Camel route picking up file before ftp is complete - java

I have a customer who ftp's a file over to our server. I have a route defined to select certain files from this directory and move them to a different directory to be processed. The problem is that it takes it as soon as it sees it and doesn't wait till the ftp is complete. The result is a 0 byte file in the path described in the to uri. I have tried each of the readLock options (masterFile,rename,changed, fileLock) but none have worked. I am using spring DSL to define my camel routes. Here is an example of one that is not working. camel version is 2.10.0
<route>
<from uri="file:pathName?initialDelay=10s&move=ARCHIVE&sortBy=ignoreCase:file:name&readLock=fileLock&readLockCheckInterval=5000&readLockTimeout=10m&filter=#FileFilter" />
<to uri="file:pathName/newDirectory/" />
</route>
Any help would be appreciated. Thanks!
Just to note...At one point this route was running on a different server and I had to ftp the file to another server that processed it. When I was using the ftp component in camel, that route worked fine. That is it did wait till the file was received before doing the ftp. I had the same option on my route defined. Thats why I am thinking there should be a way to do it since the ftp component uses the file component options in camel.
I am taking #PeteH's suggestion #2 and did the following. I am still hoping there is another way, but this will work.
I added the following method that returns me a Date that is current.minus(x seconds)
public static Date getDateMinusSeconds(Integer seconds) {
Calendar cal = Calendar.getInstance();
cal.add(Calendar.SECOND, seconds);
return cal.getTime();
}
Then within my filter I check if the initial filtering is true. If it is I compare the Last modified date to the getDateMinusSeconds(). I return a false for the filter if the comparison is true.
if(filter){
if(new Date(pathname.getLastModified()).after(DateUtil.getDateMinusSeconds(-30))){
return false;
}
}

I have not done any of this in your environment, but have had this kind of problem before with FTP.
The better option of the two I can suggest is if you can get the customer to send two files. File1 is their data, File2 can be anything. They send them sequentially. You trap when File2 arrives, but all you're doing is using it as a "signal" that File1 has arrived safely.
The less good option (and this is the one we ended up implementing because we couldn't control the files being sent) is to write your code such that you refuse to process any file until its last modified timestamp is at least x minutes old. I think we settled on 5 minutes. This is pretty horrible since you're essentially firing, checking, sleeping, checking etc. etc.
But the problem you describe is quite well known with FTP. Like I say, I don't know whether either of these approaches will work in your environment, but certainly at a high level they're sound.

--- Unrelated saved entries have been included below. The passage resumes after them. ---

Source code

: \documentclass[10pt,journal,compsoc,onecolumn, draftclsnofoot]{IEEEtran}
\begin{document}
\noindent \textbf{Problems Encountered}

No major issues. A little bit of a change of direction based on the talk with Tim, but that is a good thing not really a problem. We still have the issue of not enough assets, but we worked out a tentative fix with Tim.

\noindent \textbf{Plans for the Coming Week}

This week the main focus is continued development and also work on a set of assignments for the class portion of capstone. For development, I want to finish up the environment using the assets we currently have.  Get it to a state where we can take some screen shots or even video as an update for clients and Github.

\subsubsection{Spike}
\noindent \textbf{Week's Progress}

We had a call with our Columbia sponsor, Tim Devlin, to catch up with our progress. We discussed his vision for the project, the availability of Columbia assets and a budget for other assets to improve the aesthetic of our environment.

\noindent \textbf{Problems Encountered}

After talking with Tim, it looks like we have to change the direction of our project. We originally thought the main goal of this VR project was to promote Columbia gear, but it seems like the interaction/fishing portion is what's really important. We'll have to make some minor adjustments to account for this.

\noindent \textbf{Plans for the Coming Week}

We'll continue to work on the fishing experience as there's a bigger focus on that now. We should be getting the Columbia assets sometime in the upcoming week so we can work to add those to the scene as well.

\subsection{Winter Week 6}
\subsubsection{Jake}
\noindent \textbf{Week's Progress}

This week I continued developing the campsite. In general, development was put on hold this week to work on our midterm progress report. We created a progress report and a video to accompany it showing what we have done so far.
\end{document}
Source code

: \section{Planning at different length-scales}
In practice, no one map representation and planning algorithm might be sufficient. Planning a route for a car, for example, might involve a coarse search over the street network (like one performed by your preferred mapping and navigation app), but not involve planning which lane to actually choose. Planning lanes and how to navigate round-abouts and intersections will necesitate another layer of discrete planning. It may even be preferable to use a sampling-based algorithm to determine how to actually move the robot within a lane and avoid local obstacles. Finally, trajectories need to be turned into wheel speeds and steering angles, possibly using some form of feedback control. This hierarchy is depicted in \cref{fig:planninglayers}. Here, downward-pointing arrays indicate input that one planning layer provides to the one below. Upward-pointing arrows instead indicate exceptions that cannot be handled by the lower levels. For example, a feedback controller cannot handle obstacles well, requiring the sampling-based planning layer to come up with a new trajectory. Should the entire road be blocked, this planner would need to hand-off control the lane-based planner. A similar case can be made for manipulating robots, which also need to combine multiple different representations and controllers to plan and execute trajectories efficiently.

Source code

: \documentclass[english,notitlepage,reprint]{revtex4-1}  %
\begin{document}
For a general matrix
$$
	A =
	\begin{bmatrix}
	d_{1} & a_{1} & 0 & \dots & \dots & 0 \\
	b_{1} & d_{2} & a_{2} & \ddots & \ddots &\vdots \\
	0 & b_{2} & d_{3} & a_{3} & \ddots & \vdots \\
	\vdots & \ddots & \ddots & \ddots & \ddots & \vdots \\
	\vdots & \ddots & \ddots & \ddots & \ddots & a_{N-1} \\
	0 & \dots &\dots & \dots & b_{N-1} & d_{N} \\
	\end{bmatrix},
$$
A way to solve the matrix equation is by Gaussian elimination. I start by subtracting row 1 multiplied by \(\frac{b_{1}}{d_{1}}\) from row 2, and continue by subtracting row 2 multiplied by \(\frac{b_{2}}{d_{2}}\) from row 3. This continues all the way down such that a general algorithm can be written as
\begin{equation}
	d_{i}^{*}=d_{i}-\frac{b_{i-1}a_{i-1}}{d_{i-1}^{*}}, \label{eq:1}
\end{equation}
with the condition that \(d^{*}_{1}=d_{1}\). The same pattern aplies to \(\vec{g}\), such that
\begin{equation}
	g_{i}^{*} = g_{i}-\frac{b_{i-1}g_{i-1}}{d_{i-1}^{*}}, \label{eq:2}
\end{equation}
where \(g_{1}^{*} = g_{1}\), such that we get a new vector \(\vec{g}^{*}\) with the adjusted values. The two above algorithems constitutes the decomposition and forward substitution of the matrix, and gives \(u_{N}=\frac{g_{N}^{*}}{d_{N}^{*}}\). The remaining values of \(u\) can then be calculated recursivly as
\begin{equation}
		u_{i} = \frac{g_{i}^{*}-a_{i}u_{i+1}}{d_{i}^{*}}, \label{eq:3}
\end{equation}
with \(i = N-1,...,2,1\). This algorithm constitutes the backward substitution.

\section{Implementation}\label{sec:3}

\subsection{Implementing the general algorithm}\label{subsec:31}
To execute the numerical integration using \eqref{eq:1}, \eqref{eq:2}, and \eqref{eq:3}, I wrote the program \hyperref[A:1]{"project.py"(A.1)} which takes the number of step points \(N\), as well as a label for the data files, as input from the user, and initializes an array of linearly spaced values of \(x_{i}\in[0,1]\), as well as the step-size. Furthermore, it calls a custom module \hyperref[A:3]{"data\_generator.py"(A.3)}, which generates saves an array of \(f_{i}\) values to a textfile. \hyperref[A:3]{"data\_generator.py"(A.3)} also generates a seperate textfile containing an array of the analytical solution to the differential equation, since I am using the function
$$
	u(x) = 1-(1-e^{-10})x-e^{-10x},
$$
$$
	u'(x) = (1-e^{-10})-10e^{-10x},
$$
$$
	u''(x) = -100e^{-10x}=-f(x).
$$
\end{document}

camel inherits from the file component. This is at the top describing this very thing..
Beware the JDK File IO API is a bit limited in detecting whether another application is currently writing/copying a file. And the implementation can be different depending on OS platform as well. This could lead to that Camel thinks the file is not locked by another process and start consuming it. Therefore you have to do you own investigation what suites your environment. To help with this Camel provides different readLock options and doneFileName option that you can use. See also the section Consuming files from folders where others drop files directly.
To get around this problem I had my publishers put out a "done" file. This solves this problem

A way to do so is to use a watcher which will trigger the job once a file is deposed and to delay the consuming of the file to a significant amount of time, to be sure that it's upload is finished.
from("file-watch://{{ftp.file_input}}?events=CREATE&recursive=false")
.id("FILE_WATCHER")
.log("File event: ${header.CamelFileEventType} occurred on file ${header.CamelFileName} at ${header.CamelFileLastModified}")
.delay(20000)
.to("direct:file_processor");
from("direct:file_processor")
.id("FILE_DISPATCHER")
.log("Sending To SFTP Uploader")
.to("sftp://{{ftp.user}}#{{ftp.host}}:{{ftp.port}}//upload?password={{ftp.password}}&fileName={{file_pattern}}-${date:now:yyyyMMdd-HH:mm}.csv")
.log("File sent to SFTP");
It's never late to respond.
Hope it can help someone struggling in the deepest creepy places of the SFTP world...

Related

JMeter tries to use EOF in request

I have a HTTP request in a thread group that reads from a single column csv file to get values to populate a parameter in the request URL.
Below is my configuration for these:
There are 30 values in the csv data file.
My goal is to have each thread start at the beginning of the file once it gets to the end, effectively infinitely looping through the data values until the scheduler duration expires.
However, what actually happens is some requests try and use (see screenshot below) and therefore fail.
I have tried this but that just stops at the 30th iteration i.e. the end of the csv data file.
I assume I have some config option(s) wrong but I can't find anything online to suggest what they might be. Can anyone point me in the right direction (what i should be searching for?) or provide a solution?
Most probably it's test data issue, double check your CSV file and make sure it doesn't contain empty lines, if they are - remove them and your test should start working as expected.
For small files with only one column you can use __StringFromFile() function - it's much easier to set up and use.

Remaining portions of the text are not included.